There are several conditions that include intrusive thoughts. They include:
In OCD, intrusive thoughts cause serious distress. A person with OCD often makes significant efforts to try to suppress or stop their unwanted thoughts (obsessions). This usually involves repeating particular behaviors or habits over and over.
The quality of life of a person can be interfered with by the behaviors and habits. It is possible for OCD to improve with treatment.
People living with PTSD may have intrusive thoughts related to a traumatic event they’ve experienced. These thoughts or memories can bring forth other symptoms of PTSD, such as insomnia or an unpleasant state of overalertness.
PTSD can interfere with a person’s daily functioning. However, with trauma-focused treatment, it’s possible to get relief from symptoms.
People with an eating disorder may experience intrusive thoughts about their body, losing weight, or what they eat. This can include guilt, shame, or fear related to food or body image. These intrusions can cause serious distress.
Changes in behaviors related to food and eating can be caused by eating disorders.
If you have eating disorder symptoms, it is important to talk with a doctor. It can be possible to avoid serious problems with treatment.
Intrusive thoughts stick in your mind. They feel foreign and are upset.
Reducing your sensitivity to the thought and its contents is the best way to manage intrusive thoughts. The following strategies may work.
Ways to manage intrusive thoughts
- Cognitive behavioral therapy (CBT). In CBT, you’ll work with a therapist to learn ways of thinking that can help you become less sensitive to the intrusive thoughts. In a controlled setting, your therapist may also expose you to triggers for your intrusive thoughts so you can learn to react to them differently.
- Medication. Sometimes, medications are used to treat conditions like OCD and PTSD. Selective serotonin reuptake inhibitors (SSRIs) are commonly prescribed to treat these mental health conditions.
- Self-care.
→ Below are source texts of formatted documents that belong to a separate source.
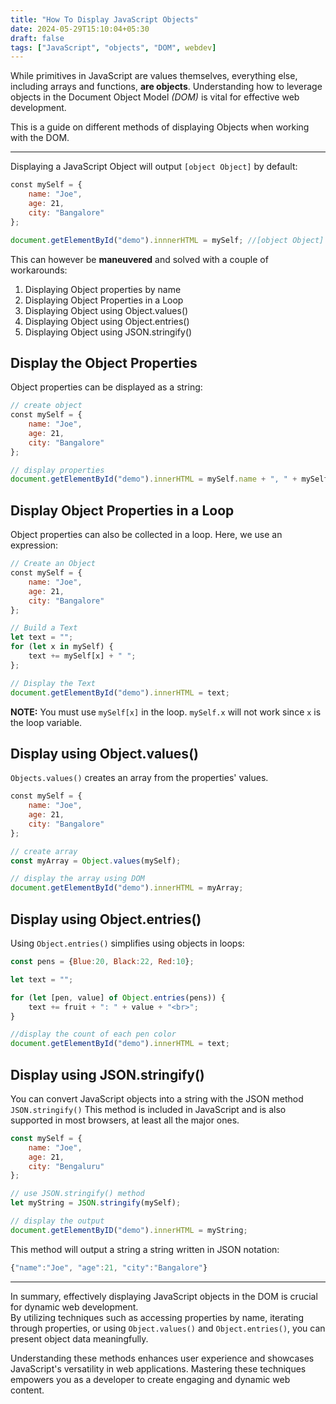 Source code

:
 ```yaml
---
title: "How To Display JavaScript Objects"
date: 2024-05-29T15:10:04+05:30
draft: false
tags: ["JavaScript", "objects", "DOM", webdev]
---
```



While primitives in JavaScript are values themselves, everything else, including arrays and functions, **are objects**. Understanding how to leverage objects in the Document Object Model *(DOM)* is vital for effective web development.  

This is a guide on different methods of displaying Objects when working with the DOM.

____

Displaying a JavaScript Object will output `[object Object]` by default:

```js
const mySelf = {  
    name: "Joe",  
    age: 21,  
    city: "Bangalore"  
};

document.getElementById("demo").innnerHTML = mySelf; //[object Object]
```

This can however be **maneuvered** and solved with a couple of workarounds:

1. Displaying Object properties by name
2. Displaying Object Properties in a Loop
3. Displaying Object using Object.values()
4. Displaying Object using Object.entries()
5. Displaying Object using JSON.stringify()

## Display the Object Properties

Object properties can be displayed as a string:

```js
// create object
const mySelf = {  
    name: "Joe",  
    age: 21,  
    city: "Bangalore"  
};

// display properties
document.getElementById("demo").innerHTML = mySelf.name + ", " + mySelf.age + ", " + mySelf.city;
```

## Display Object Properties in a Loop

Object properties can also be collected in a loop. 
Here, we use an expression:

```js
// Create an Object
const mySelf = {  
    name: "Joe",  
    age: 21,  
    city: "Bangalore"  
};

// Build a Text
let text = "";
for (let x in mySelf) {  
    text += mySelf[x] + " ";
};

// Display the Text
document.getElementById("demo").innerHTML = text;
```

**NOTE:** You must use `mySelf[x]` in the loop.
`mySelf.x` will not work since `x` is the loop variable.

## Display using Object.values()

`Objects.values()` creates an array from the properties' values.

```js
const mySelf = {  
    name: "Joe",  
    age: 21,  
    city: "Bangalore"  
};

// create array
const myArray = Object.values(mySelf);

// display the array using DOM
document.getElementById("demo").innerHTML = myArray;
```


## Display using Object.entries()

Using `Object.entries()` simplifies using objects in loops:

```js
const pens = {Blue:20, Black:22, Red:10};

let text = "";

for (let [pen, value] of Object.entries(pens)) {  
    text += fruit + ": " + value + "<br>";
}

//display the count of each pen color
document.getElementById("demo").innerHTML = text;
```

## Display using JSON.stringify()

You can convert JavaScript objects into a string with the JSON method `JSON.stringify()`
This method is included in JavaScript and is also supported in most browsers, at least all the major ones.

```js
const mySelf = {  
    name: "Joe",  
    age: 21,  
    city: "Bengaluru"
};

// use JSON.stringify() method
let myString = JSON.stringify(mySelf);

// display the output
document.getElementByID("demo").innerHTML = myString;
```

This method will output a string a string written in JSON notation:

```js
{"name":"Joe", "age":21, "city":"Bangalore"}
```

___

In summary, effectively displaying JavaScript objects in the DOM is crucial for dynamic web development.  
By utilizing techniques such as accessing properties by name, iterating through properties, or using `Object.values()` and `Object.entries()`, you can present object data meaningfully.   

Understanding these methods enhances user experience and showcases JavaScript's versatility in web applications. Mastering these techniques empowers you as a developer to create engaging and dynamic web content.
A good step toward treating intrusive thoughts is recognizing what they are: just thoughts. You can learn to label them when they happen and recognize that thoughts are not the same as intent or behavior. This may help reduce the frequency or intensity of unwanted thoughts.
The first step toward a diagnosis is talking with a doctor. They’ll review your symptoms and medical history. They may conduct a physical exam and, in some cases, use questionnaires or tests to find out more about your symptoms.
If they find no physical issue that could be leading to intrusive thoughts, they may refer you to a licensed psychologist or psychiatrist. These individuals are trained to recognize the signs and symptoms of possible causes for intrusive thoughts, including OCD and PTSD.
A psychologist or psychiatrist can help you identify your thoughts and how you respond to them. They will be able to come to a diagnosis and decide if there is another cause.
If a thought pops up once in a while, it is probably nothing to be concerned about. They are not caused by anything specific. You can help yourself move past it by recognizing that it is only a thought.
Getting started with a diagnosis and treatment for OCD may take some time.
Staying with your treatment plan can help ease symptoms and make you less likely to think. When you have thoughts, you can use options like medication and CBT.
If you have intrusive thoughts, talk to a doctor about them. Treatment can help make intrusive thoughts less intrusive.